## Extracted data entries
-----

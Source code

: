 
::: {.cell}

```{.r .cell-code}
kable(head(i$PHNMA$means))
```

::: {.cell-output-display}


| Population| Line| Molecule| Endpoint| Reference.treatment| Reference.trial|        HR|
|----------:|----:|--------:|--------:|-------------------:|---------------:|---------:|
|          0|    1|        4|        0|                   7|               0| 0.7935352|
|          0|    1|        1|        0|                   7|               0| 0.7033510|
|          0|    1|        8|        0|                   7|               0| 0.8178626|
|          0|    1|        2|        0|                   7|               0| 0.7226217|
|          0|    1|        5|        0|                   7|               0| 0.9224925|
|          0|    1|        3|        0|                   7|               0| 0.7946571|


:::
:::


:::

-----

## What is required
Retype the entries word for word.

## Response to this exercise
Source code

: 
::: {.cell}

```{.r .cell-code}
kable(head(i$PHNMA$means))
```

::: {.cell-output-display}


| Population| Line| Molecule| Endpoint| Reference.treatment| Reference.trial|        HR|
|----------:|----:|--------:|--------:|-------------------:|---------------:|---------:|
|          0|    1|        4|        0|                   7|               0| 0.7935352|
|          0|    1|        1|        0|                   7|               0| 0.7033510|
|          0|    1|        8|        0|                   7|               0| 0.8178626|
|          0|    1|        2|        0|                   7|               0| 0.7226217|
|          0|    1|        5|        0|                   7|               0| 0.9224925|
|          0|    1|        3|        0|                   7|               0| 0.7946571|


:::
:::


:::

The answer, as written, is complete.